Thomas Dinkley no parecía en absoluto turbado por el comportamiento agresivo de Fosco.

—Soy músico, toco música antigua.

—¿Conoces por casualidad a un guitarrista barroco que se llama Fernández?

—No —respondió Thomas— pero sé que es muy bueno.

—¿Quiénes son los Confortadores? —le zarandeó Fosco—. ¿Qué sabes tú de todo eso?

—Estoy aquí para llevaros donde podréis entender. Yo soy un músico y no me interesa nada más. Luce, hace dos días… recibí una llamada suya. Decía que los Confortadores se habían despertado. Lloraba y decía cosas sin sentido. Decía que su vida corría peligro.

—¿No dijo nada más? —preguntó Fosco—. Parecía estar a punto de cogerlo por el jersey y zarandearlo.

—Sí, que estaba a punto de ocurrir un lío y que tenía que ser cuidadoso, porque ya un amigo suyo, Rodolfo, había sido asesinado de una forma horrible, y me lo contó todo. No podía perdonarse haberlo dejado solo y repetía que lo había hecho por su bien. En cuanto terminé de hablar con ella regresé a Roma.

—¿Cómo has sabido que Luce ha muerto? —le preguntó Lucía.

—Mientras volaba —dijo Thomas, que sacó un periódico del bolsillo posterior de los pantalones y lo abrió sobre la mesa por la sección de sucesos—. Aquí —dijo golpeando con el dedo sobre la foto de una joven muerta, atada de pies y manos en una rueda de carro—. Si lees aquí —movió un dedo bajo la foto—, está escrito que no se sabe quién es porque no llevaba documentación encima.

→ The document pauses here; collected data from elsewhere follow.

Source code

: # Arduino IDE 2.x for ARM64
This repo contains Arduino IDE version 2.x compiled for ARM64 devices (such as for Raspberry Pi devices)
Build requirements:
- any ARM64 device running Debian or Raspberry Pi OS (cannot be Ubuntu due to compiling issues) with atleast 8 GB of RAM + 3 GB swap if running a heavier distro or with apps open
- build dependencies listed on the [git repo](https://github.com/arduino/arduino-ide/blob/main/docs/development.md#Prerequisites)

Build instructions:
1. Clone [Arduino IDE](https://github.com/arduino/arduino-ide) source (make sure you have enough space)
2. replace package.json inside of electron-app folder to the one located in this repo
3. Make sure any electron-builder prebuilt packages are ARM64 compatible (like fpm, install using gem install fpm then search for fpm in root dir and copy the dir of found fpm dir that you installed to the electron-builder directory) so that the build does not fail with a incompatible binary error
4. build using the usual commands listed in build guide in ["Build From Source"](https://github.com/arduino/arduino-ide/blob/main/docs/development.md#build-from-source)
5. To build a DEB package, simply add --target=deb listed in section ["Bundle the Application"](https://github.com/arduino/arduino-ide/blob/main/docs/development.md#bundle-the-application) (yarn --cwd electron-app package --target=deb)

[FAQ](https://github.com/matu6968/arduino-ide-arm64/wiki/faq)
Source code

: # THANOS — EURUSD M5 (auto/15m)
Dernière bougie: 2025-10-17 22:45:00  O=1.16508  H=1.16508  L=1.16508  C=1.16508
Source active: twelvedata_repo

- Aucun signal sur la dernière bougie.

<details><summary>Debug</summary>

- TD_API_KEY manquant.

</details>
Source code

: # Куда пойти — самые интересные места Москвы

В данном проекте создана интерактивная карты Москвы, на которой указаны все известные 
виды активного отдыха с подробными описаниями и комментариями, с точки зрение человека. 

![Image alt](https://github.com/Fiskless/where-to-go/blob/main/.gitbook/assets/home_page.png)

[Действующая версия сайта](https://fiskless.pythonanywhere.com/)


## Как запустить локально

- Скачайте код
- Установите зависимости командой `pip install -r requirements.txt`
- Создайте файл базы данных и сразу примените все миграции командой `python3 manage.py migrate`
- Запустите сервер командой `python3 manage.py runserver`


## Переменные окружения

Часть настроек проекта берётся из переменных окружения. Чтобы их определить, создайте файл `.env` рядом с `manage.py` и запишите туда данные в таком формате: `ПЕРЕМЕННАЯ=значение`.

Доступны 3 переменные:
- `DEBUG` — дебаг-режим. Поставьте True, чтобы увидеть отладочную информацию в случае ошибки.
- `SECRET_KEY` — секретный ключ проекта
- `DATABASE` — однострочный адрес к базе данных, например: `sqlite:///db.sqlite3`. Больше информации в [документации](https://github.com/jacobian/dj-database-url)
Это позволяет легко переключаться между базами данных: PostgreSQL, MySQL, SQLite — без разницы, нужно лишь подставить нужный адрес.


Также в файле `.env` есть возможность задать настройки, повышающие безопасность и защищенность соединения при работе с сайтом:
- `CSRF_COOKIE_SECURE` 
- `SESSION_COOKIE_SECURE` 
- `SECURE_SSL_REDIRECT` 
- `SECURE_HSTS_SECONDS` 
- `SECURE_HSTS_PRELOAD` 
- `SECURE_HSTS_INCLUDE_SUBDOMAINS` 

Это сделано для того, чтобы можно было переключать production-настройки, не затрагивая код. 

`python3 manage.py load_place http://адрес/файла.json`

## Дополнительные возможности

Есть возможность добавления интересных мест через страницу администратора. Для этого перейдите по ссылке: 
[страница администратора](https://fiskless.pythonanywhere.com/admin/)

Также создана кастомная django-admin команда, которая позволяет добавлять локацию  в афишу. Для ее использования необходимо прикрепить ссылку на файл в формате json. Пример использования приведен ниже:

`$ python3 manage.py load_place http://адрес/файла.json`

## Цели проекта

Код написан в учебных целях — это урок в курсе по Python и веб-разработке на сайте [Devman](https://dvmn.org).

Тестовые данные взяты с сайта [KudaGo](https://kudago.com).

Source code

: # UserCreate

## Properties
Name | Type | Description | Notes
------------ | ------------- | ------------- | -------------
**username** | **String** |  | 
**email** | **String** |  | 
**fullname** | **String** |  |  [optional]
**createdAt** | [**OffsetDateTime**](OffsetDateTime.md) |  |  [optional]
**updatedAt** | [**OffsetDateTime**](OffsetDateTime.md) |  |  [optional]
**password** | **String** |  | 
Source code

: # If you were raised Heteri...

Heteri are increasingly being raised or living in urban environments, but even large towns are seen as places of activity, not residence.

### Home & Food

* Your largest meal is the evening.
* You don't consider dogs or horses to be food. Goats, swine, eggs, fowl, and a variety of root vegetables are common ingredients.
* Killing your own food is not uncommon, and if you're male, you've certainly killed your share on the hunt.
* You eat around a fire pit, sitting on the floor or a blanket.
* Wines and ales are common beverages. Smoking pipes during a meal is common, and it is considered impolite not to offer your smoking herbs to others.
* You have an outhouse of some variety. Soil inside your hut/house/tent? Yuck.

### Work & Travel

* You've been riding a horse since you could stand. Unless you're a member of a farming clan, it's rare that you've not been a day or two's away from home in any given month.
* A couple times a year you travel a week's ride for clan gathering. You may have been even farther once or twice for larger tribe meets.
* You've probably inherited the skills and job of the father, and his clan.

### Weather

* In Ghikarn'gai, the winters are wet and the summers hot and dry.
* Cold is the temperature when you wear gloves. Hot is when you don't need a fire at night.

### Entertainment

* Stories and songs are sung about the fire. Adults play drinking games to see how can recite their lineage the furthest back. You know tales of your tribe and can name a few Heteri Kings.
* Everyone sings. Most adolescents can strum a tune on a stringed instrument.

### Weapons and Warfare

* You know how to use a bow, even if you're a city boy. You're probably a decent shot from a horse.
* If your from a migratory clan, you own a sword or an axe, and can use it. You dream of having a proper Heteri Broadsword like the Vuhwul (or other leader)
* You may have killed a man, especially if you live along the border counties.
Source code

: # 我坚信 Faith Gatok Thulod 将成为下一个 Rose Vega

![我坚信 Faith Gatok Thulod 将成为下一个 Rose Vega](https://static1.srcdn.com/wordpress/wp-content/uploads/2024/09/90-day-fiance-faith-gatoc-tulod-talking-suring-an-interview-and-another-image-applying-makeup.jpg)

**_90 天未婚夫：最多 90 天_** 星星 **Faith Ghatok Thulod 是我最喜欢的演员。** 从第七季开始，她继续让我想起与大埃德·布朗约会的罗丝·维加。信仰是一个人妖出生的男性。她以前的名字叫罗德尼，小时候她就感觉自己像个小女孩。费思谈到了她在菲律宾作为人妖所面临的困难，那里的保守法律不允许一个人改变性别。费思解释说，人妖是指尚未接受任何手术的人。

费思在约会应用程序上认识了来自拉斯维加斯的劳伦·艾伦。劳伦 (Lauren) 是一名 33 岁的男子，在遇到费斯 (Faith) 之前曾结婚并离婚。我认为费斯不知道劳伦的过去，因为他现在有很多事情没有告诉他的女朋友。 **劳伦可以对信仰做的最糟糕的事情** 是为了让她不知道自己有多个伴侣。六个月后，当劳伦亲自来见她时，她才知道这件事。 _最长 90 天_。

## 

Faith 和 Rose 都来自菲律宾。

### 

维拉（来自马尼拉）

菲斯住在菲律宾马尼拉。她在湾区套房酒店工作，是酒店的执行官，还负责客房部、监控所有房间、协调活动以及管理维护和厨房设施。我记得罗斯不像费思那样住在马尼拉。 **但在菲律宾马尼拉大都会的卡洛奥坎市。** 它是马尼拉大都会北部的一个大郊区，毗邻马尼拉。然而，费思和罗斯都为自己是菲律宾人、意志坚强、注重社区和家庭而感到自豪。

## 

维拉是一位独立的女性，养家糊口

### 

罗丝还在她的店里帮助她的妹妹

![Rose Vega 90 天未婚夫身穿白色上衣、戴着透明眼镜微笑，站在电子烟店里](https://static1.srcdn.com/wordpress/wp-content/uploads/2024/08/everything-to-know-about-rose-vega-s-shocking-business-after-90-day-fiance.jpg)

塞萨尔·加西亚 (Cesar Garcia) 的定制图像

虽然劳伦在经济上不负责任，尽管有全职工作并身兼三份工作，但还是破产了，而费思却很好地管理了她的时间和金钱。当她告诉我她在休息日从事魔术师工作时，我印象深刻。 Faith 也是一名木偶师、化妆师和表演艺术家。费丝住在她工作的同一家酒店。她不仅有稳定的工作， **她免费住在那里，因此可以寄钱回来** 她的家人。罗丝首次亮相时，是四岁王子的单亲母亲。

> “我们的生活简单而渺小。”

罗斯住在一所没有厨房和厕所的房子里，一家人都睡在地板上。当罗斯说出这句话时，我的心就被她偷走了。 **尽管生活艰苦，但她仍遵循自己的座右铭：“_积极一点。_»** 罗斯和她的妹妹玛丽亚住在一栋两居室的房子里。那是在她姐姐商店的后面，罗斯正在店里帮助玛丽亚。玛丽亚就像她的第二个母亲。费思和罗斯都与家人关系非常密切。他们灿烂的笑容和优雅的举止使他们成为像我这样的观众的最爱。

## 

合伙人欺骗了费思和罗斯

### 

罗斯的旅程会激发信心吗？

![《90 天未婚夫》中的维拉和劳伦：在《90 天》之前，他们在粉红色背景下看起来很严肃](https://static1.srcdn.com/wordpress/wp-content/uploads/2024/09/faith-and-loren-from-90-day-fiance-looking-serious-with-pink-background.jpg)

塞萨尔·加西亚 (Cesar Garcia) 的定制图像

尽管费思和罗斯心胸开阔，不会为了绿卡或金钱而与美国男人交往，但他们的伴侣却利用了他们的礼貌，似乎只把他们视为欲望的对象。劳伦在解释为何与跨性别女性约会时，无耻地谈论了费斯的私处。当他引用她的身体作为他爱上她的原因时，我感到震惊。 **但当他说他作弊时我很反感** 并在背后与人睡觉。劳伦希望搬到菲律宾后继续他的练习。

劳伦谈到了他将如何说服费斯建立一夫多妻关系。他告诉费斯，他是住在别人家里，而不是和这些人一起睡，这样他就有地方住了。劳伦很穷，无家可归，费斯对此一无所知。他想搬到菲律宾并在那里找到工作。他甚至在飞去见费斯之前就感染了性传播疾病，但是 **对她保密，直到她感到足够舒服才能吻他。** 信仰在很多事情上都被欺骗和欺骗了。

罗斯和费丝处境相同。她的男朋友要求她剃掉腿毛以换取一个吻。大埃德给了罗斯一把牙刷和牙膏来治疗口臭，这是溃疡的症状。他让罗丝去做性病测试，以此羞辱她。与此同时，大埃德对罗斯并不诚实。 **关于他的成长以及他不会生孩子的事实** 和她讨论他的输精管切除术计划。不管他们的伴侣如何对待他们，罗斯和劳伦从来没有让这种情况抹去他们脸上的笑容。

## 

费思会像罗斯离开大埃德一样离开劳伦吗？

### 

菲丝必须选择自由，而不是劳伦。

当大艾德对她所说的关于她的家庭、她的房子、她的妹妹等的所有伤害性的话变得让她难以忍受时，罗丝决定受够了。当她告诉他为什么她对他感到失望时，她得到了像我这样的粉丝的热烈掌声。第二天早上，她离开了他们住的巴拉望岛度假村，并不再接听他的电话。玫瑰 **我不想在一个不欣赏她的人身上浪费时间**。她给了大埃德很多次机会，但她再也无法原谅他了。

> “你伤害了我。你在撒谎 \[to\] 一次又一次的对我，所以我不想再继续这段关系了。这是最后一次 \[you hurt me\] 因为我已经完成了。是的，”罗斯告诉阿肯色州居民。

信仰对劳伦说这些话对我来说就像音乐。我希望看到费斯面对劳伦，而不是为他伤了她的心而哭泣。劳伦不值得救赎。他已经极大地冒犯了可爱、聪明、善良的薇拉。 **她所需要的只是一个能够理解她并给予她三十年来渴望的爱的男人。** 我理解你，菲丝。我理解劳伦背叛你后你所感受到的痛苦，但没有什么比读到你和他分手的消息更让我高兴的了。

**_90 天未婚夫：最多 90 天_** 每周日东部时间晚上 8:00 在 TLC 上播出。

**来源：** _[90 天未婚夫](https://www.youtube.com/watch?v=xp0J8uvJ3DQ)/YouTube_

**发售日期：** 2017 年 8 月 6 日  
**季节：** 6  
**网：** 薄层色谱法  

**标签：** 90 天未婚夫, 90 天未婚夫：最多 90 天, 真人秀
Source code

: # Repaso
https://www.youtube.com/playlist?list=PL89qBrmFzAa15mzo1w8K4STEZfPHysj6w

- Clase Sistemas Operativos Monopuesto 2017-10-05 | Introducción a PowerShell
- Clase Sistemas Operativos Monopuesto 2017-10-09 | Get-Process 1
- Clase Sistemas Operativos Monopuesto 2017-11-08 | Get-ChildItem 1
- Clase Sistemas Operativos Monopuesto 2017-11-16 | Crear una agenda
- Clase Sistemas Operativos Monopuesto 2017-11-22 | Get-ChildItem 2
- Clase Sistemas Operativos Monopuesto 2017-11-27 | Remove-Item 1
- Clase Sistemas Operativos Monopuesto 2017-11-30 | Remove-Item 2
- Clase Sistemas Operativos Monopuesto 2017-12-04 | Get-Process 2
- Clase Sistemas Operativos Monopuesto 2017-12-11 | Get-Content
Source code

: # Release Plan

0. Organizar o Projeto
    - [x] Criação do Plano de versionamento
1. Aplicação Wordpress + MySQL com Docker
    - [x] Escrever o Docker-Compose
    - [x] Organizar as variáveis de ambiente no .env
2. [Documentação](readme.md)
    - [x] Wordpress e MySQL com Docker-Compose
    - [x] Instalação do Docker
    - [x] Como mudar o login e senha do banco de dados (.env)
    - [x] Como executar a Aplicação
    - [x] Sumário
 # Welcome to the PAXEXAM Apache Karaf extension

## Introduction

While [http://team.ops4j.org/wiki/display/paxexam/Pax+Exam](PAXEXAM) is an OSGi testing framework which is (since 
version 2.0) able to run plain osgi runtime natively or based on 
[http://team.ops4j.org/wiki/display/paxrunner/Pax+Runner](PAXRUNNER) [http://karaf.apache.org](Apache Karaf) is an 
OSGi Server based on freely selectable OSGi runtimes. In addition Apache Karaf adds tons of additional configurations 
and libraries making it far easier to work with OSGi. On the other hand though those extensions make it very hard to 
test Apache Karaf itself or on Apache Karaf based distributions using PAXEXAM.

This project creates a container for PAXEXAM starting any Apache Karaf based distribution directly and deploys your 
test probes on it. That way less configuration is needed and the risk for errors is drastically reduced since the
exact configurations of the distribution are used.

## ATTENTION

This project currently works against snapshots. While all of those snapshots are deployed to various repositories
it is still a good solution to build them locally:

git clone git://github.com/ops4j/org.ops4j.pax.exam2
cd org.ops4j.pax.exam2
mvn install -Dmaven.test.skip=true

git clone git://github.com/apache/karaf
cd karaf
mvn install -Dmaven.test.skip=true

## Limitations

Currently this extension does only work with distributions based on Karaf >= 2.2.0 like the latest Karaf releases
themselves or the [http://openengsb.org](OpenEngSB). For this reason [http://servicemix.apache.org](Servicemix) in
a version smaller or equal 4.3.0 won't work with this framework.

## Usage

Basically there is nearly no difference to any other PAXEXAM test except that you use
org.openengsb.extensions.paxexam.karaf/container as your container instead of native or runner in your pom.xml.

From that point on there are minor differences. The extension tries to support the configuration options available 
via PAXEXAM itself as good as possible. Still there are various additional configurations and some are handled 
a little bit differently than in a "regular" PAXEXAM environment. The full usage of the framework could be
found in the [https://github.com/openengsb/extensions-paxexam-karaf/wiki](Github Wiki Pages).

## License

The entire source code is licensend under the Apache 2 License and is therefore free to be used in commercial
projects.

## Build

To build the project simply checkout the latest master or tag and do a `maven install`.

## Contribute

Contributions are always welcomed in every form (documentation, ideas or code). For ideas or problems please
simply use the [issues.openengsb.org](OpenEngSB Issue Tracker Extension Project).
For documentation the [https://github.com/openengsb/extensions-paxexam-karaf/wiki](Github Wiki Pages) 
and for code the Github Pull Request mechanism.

Le han roto los huesos apaleándola, le han dado vueltas y por último la han estrangulado y arrojado al río todavía atada a la rueda. En pleno centro. Ningún testigo. Pero es ella, no tengo ninguna duda.

—Sí, es ella —confirmó Lucía.

—¿Tienes alguna idea sobre cómo podemos encontrar a esos fantasmagóricos Confortadores? —le preguntó Fosco.

—Bueno, yo no, pero la familia de Luce sí. Son ellos quienes me han pedido que viniera aquí. Quieren veros. Os lo explicarán todo.

La más ávida de las expresiones se compuso sobre la cara de Fosco.

—¿Podemos ir ahora?

—Sí, claro —respondió Thomas. Acarició la minúscula mejilla de Luce en la foto y se puso triste. Se levantó bruscamente e intentó echarse atrás los recuerdos y la tristeza como si fueran gotas de lluvia—. Podemos ir. Viven en una casa a las afueras de Roma, sobre la colina, no lejos de los supuestos propietarios de la González.

—¿Los propietarios de la González? —dijo Fosco, que estaba atónito—. ¿Los conoces?

Miró a Lucía para asegurarse de haber escuchado bien. Thomas asintió y le apoyó una mano sobre el hombro.

—Gerard y Maria Della Rosa —dijo con tono solemne—. La guitarra que estás buscando no les pertenece.